Records from a data collection
************

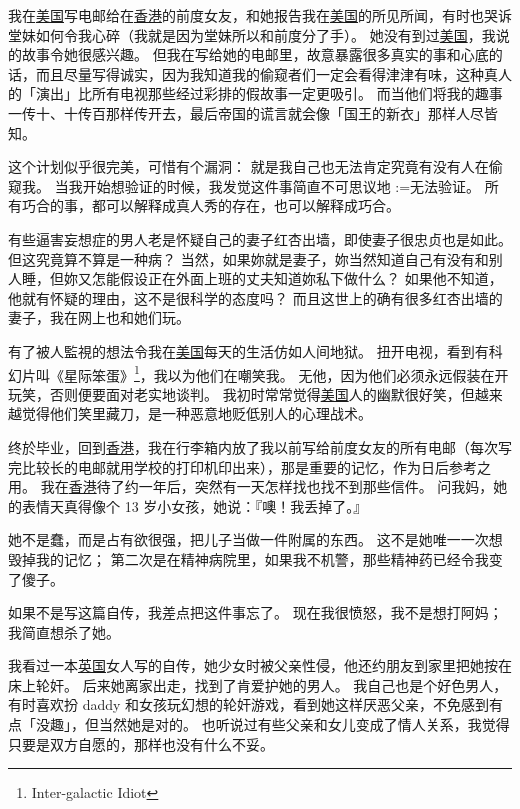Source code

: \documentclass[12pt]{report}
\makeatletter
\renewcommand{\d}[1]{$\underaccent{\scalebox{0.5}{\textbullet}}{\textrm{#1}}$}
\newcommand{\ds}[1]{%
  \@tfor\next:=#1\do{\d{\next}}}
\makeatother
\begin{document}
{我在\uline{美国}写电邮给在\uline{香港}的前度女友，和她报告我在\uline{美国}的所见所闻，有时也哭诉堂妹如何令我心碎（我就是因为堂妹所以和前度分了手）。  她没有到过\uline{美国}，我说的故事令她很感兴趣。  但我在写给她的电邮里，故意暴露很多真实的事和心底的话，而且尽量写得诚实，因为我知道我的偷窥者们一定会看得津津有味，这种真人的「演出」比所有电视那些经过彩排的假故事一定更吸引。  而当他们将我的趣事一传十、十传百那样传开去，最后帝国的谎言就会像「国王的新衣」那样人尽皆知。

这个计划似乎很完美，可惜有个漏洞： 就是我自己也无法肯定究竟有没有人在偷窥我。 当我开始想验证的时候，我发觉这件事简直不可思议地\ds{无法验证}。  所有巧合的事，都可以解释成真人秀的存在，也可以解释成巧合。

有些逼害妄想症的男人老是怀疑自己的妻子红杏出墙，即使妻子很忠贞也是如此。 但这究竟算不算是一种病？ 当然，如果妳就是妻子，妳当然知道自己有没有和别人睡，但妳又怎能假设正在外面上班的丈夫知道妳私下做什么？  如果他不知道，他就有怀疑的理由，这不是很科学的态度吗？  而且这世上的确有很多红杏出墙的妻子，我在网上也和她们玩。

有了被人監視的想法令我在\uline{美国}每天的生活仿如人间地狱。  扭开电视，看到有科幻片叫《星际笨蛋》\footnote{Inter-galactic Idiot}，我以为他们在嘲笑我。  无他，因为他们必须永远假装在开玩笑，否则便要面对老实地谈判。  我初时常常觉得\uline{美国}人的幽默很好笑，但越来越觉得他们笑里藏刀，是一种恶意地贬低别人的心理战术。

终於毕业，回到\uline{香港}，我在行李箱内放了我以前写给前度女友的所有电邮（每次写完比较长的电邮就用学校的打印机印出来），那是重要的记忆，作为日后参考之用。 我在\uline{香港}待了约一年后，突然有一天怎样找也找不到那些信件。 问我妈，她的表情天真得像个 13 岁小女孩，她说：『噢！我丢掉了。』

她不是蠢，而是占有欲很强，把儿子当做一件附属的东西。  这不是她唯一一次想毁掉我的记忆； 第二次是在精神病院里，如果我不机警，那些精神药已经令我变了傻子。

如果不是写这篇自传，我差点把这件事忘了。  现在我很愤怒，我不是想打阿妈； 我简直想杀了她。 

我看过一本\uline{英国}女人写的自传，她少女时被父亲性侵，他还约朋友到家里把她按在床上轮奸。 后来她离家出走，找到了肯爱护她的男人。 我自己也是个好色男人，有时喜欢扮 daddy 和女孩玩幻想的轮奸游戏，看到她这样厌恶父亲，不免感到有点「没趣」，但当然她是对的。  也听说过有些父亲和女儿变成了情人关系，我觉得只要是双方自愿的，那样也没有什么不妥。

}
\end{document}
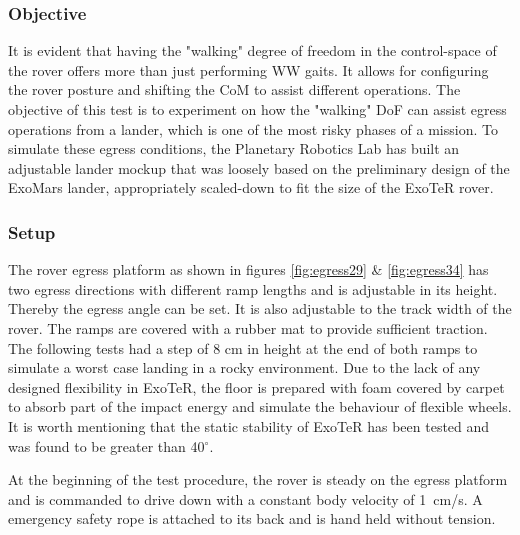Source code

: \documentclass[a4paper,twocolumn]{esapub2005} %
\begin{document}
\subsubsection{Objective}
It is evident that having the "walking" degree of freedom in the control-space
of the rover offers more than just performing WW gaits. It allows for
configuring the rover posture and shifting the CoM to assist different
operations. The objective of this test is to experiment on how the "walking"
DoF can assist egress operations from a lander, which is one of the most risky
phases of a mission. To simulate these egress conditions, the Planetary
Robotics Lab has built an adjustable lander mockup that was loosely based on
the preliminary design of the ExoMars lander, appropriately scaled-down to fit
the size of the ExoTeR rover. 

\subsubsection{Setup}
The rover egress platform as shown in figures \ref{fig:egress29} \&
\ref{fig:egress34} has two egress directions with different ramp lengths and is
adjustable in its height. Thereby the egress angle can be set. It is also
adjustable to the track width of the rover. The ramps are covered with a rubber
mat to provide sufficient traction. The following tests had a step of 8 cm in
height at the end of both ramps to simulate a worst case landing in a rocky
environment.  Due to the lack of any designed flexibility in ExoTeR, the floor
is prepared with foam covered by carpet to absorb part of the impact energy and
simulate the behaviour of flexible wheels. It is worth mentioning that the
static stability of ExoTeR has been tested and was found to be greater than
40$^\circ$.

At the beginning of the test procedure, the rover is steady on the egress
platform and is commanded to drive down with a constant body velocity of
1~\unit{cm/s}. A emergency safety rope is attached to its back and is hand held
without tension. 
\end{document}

************

→ **Exercise description**:
Copy over exactly the lines above from the one with "is hand held" to the last, both included, and no others.

→ **Answer space**:
1~\unit{cm/s}. A emergency safety rope is attached to its back and is hand held
without tension. 
\end{document}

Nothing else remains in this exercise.